### Work item
Where the records below reach the line containing "Campaign Data Analysis", start transcribing, and end with the line containing "- Visualize the data to support findings", exactly and with nothing else added.

### Records for this task
▬▬▬
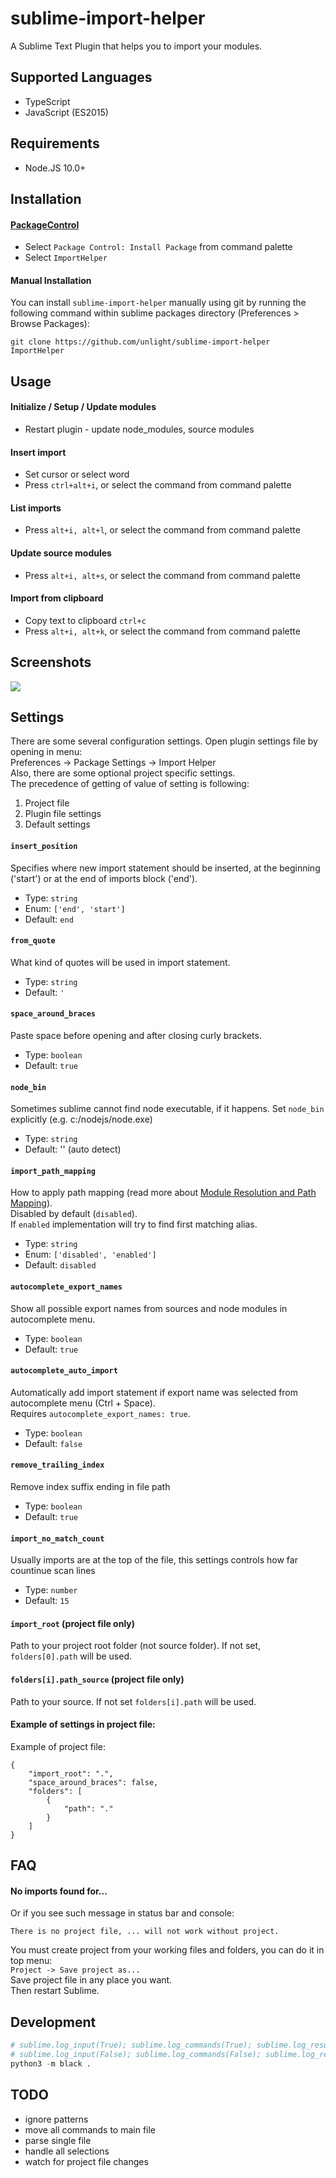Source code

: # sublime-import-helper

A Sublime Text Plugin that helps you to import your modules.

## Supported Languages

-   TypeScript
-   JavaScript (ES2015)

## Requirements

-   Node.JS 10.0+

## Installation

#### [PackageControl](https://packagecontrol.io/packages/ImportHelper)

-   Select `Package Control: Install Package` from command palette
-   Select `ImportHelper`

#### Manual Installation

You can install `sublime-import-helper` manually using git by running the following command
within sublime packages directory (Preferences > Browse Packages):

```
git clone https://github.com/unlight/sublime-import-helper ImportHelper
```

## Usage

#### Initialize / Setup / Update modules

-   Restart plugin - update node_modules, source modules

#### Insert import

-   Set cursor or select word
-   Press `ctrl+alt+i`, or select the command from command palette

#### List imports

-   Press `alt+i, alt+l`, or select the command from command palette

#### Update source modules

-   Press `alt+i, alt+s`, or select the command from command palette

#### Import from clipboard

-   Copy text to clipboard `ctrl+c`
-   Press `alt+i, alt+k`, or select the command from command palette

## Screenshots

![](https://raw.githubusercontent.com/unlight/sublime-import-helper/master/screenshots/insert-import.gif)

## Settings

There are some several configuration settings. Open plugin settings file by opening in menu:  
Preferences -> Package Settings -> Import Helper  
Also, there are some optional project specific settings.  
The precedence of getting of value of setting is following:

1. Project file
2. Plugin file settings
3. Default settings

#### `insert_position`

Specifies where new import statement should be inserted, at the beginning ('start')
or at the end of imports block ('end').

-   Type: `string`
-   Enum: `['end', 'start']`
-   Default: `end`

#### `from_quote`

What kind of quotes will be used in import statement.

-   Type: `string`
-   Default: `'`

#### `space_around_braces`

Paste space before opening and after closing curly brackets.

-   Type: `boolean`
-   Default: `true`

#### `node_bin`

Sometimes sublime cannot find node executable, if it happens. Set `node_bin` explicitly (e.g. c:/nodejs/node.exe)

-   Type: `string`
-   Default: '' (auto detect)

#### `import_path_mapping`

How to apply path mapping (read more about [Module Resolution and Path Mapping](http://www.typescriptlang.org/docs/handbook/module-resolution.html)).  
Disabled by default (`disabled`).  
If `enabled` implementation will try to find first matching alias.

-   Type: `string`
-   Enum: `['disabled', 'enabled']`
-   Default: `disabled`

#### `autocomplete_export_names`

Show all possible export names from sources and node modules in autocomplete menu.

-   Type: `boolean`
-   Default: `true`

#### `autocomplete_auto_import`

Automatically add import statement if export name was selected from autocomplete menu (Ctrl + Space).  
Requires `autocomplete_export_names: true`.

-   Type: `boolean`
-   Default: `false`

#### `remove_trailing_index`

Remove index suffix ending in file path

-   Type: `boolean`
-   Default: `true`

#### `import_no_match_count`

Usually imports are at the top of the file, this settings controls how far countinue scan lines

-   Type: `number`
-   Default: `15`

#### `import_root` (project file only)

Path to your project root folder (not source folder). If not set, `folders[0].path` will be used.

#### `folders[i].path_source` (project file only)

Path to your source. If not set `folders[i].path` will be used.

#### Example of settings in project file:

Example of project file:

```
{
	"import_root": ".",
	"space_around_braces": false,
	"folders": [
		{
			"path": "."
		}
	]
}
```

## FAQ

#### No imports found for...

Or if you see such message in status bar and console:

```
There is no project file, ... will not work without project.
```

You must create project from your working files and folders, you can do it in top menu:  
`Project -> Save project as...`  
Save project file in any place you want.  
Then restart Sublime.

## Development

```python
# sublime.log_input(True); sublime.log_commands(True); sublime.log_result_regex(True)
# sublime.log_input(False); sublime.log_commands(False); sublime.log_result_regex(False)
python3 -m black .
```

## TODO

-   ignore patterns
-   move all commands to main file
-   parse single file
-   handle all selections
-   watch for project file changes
▬▬▬
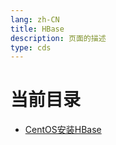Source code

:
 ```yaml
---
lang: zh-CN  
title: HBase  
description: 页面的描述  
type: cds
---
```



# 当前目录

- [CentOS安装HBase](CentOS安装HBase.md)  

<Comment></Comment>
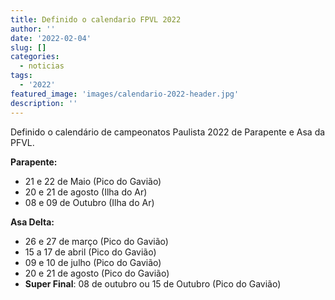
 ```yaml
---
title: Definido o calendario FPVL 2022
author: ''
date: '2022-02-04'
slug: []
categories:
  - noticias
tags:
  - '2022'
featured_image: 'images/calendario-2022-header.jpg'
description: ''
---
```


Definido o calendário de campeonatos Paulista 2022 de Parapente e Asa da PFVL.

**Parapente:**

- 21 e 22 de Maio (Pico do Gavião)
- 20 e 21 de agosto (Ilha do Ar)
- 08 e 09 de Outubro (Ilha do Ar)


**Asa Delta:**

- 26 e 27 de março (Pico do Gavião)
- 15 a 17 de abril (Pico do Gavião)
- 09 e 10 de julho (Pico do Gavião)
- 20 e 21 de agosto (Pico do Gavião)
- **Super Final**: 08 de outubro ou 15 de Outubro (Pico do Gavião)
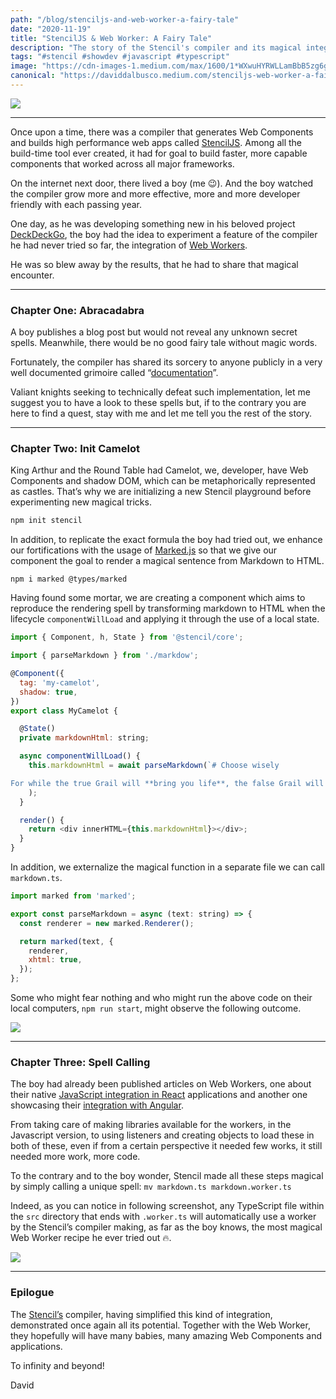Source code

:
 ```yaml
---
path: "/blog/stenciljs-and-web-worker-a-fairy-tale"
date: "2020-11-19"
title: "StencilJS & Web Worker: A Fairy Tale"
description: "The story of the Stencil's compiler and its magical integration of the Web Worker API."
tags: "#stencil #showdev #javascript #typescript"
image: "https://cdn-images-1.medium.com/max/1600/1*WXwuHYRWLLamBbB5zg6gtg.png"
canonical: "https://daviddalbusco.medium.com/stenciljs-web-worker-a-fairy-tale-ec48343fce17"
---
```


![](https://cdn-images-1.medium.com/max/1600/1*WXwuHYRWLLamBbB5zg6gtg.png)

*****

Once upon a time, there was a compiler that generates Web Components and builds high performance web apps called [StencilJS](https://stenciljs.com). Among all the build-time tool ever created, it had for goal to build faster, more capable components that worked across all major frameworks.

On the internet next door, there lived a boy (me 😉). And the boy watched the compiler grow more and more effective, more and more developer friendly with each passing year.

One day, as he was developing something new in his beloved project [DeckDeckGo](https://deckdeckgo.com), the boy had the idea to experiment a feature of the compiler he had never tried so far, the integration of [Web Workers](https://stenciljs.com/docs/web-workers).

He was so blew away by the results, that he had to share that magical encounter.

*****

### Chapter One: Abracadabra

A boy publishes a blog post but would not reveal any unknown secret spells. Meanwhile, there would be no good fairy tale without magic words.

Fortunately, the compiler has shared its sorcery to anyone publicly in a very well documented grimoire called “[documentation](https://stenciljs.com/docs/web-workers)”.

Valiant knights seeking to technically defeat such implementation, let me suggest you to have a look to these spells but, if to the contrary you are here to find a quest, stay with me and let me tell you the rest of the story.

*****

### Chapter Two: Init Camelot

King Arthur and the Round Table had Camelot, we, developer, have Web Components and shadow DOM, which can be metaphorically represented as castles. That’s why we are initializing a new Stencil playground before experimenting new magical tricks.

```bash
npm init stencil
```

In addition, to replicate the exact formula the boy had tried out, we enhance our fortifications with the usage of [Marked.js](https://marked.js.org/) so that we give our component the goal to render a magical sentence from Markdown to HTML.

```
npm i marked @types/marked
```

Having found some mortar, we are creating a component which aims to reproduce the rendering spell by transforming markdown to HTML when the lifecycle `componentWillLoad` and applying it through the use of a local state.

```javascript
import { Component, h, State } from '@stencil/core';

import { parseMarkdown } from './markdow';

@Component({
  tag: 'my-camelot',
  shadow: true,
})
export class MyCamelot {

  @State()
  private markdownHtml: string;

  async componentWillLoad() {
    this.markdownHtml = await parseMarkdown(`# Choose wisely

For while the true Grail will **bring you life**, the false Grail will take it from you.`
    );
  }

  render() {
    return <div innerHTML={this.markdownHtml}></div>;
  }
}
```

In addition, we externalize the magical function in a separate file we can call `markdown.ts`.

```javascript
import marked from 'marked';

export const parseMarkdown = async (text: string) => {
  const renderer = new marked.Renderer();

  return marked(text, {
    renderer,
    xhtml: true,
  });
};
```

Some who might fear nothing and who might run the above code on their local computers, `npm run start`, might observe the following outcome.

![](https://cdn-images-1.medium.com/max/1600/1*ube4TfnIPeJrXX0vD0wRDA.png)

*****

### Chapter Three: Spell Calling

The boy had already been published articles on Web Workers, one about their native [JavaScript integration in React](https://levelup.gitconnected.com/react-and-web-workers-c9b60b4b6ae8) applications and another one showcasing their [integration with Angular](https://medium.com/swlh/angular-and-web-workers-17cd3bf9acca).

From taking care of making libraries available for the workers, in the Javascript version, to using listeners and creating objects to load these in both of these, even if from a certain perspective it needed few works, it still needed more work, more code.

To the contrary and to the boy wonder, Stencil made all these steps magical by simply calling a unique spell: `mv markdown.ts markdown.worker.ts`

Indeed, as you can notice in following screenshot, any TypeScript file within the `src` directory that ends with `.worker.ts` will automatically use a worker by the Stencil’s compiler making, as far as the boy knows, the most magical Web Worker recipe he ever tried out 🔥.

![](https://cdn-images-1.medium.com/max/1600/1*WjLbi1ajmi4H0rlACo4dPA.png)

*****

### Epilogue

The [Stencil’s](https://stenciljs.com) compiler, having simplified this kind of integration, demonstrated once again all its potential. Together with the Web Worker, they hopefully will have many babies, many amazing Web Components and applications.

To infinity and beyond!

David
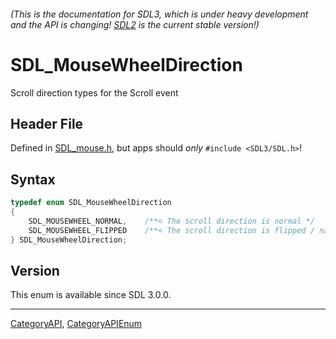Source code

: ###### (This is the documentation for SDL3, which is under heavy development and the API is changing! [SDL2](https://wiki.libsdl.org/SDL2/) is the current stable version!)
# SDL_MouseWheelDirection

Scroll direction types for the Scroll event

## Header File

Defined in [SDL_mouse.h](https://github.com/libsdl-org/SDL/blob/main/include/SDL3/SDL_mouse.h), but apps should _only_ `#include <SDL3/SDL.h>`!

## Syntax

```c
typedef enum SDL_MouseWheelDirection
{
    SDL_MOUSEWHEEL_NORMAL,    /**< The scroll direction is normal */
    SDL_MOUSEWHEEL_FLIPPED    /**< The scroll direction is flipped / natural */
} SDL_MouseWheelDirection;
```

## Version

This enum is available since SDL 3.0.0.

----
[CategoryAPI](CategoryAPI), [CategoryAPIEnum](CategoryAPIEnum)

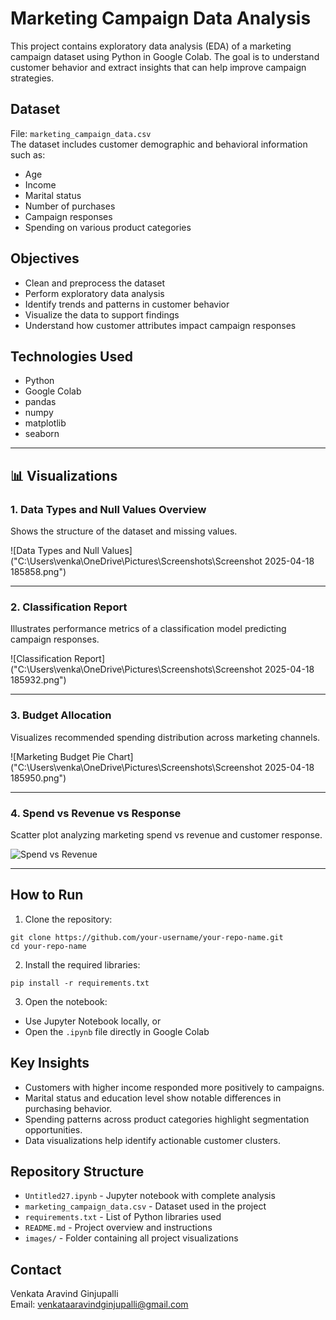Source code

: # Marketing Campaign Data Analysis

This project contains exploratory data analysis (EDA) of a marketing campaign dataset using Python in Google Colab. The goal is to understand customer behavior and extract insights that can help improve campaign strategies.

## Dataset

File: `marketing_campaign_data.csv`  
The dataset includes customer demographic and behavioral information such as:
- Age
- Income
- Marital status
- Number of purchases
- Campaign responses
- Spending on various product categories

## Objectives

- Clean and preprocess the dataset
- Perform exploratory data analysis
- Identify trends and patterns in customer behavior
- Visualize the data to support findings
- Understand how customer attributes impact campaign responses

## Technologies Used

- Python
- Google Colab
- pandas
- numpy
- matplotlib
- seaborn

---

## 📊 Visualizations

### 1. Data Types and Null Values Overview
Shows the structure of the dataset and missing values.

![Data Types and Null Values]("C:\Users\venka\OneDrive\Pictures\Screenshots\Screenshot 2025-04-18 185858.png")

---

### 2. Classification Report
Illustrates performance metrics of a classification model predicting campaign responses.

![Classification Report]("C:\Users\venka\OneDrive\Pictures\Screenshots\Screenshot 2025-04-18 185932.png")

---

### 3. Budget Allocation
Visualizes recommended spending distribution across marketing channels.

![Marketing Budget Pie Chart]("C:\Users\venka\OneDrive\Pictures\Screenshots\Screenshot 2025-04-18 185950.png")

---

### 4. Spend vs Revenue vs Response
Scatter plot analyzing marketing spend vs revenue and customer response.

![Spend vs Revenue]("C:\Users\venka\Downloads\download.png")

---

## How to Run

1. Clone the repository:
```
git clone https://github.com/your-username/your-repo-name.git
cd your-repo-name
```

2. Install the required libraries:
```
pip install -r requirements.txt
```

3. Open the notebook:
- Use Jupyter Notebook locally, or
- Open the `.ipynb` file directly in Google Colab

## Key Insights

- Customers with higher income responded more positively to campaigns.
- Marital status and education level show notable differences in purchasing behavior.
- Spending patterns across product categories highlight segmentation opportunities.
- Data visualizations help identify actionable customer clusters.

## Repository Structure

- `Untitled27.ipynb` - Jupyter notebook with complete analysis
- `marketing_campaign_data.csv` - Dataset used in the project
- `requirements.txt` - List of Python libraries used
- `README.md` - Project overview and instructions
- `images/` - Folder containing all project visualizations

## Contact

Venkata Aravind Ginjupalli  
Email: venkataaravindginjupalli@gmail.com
▬▬▬
### Solution to this problem
: # Marketing Campaign Data Analysis

This project contains exploratory data analysis (EDA) of a marketing campaign dataset using Python in Google Colab. The goal is to understand customer behavior and extract insights that can help improve campaign strategies.

## Dataset

File: `marketing_campaign_data.csv`  
The dataset includes customer demographic and behavioral information such as:
- Age
- Income
- Marital status
- Number of purchases
- Campaign responses
- Spending on various product categories

## Objectives

- Clean and preprocess the dataset
- Perform exploratory data analysis
- Identify trends and patterns in customer behavior
- Visualize the data to support findings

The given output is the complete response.